**Records supplied**
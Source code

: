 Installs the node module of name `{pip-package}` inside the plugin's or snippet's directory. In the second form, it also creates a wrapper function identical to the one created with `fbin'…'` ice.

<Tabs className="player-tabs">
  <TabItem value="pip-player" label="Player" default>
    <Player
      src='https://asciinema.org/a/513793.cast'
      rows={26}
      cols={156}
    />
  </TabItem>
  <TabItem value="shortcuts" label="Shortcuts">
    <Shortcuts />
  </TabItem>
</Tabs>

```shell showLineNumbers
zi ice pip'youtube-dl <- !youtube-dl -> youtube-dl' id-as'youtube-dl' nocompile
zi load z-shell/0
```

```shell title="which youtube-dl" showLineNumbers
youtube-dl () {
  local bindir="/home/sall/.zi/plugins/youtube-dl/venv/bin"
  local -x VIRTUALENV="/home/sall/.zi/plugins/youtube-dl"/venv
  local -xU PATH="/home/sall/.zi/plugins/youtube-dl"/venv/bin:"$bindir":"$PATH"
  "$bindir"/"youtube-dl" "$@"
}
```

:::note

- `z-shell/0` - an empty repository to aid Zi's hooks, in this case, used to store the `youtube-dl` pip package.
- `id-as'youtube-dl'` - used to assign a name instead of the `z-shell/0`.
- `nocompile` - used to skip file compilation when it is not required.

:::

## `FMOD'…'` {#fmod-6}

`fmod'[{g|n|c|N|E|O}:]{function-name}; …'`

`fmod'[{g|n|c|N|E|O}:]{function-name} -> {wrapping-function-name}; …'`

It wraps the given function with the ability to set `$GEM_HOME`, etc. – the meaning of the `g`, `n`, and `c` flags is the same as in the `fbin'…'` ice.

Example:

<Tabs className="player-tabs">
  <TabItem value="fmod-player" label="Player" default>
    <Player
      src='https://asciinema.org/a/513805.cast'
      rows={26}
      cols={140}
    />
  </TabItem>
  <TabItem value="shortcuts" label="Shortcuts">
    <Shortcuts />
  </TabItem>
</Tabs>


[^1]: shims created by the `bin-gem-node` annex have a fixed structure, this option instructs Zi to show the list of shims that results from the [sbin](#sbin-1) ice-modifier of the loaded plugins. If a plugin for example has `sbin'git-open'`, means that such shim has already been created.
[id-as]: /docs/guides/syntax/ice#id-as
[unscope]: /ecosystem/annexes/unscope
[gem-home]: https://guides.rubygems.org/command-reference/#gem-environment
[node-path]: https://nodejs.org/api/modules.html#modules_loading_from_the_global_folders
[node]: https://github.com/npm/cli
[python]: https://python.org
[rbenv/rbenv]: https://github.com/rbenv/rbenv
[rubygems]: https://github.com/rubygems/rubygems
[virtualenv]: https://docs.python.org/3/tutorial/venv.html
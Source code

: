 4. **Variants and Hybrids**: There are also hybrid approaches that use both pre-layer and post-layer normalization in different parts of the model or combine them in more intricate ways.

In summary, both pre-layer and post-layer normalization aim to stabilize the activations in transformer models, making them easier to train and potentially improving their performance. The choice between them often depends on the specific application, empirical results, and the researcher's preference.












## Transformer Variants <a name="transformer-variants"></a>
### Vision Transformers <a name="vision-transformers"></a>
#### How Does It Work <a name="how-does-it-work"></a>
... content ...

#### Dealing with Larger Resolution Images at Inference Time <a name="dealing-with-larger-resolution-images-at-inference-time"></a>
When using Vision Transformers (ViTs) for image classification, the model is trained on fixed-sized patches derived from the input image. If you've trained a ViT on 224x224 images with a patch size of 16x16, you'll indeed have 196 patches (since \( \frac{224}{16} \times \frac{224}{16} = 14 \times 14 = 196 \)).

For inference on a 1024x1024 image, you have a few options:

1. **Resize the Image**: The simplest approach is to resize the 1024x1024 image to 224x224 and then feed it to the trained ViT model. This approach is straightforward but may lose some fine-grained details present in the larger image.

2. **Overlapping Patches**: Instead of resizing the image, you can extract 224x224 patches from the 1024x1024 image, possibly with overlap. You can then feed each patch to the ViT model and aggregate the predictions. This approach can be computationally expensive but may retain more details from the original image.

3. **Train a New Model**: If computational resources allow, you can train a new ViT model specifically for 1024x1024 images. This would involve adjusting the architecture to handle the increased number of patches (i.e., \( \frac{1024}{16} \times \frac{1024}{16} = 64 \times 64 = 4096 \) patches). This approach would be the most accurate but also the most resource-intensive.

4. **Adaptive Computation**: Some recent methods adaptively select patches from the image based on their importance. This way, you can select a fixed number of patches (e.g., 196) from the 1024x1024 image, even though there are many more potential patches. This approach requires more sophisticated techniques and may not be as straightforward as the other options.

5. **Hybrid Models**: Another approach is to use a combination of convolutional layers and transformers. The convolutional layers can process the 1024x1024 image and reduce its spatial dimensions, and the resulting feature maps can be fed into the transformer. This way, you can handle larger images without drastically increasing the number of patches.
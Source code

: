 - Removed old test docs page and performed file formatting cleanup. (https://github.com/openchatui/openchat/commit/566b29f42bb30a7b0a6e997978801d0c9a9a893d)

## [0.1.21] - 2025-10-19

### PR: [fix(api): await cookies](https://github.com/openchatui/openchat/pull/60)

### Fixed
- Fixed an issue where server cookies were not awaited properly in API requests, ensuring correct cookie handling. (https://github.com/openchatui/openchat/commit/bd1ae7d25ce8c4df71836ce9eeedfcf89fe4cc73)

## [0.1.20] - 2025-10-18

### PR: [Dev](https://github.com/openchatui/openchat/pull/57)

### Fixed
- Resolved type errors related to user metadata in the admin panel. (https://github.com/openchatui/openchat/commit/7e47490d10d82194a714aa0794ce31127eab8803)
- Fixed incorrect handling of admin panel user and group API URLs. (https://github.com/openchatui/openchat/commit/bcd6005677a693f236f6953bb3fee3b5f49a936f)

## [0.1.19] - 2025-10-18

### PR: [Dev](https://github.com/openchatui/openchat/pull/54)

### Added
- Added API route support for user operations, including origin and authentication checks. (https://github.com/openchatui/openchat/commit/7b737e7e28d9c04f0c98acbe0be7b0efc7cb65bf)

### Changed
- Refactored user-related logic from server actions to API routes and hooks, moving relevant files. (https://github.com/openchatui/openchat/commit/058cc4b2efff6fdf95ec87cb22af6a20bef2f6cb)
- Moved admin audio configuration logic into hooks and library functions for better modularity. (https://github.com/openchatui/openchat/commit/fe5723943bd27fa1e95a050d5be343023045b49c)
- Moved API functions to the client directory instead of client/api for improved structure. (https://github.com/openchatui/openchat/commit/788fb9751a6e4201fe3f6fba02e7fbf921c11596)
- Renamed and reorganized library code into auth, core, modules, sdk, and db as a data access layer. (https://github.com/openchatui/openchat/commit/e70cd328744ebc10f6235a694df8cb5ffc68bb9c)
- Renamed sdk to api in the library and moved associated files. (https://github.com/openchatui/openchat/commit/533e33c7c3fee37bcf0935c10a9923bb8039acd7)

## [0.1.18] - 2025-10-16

**Instructions for the task**
Identify each line in the records above containing the word "value"; copy those lines.

**Answer to this task**
  <TabItem value="pip-player" label="Player" default>
  <TabItem value="shortcuts" label="Shortcuts">
  <TabItem value="fmod-player" label="Player" default>
  <TabItem value="shortcuts" label="Shortcuts">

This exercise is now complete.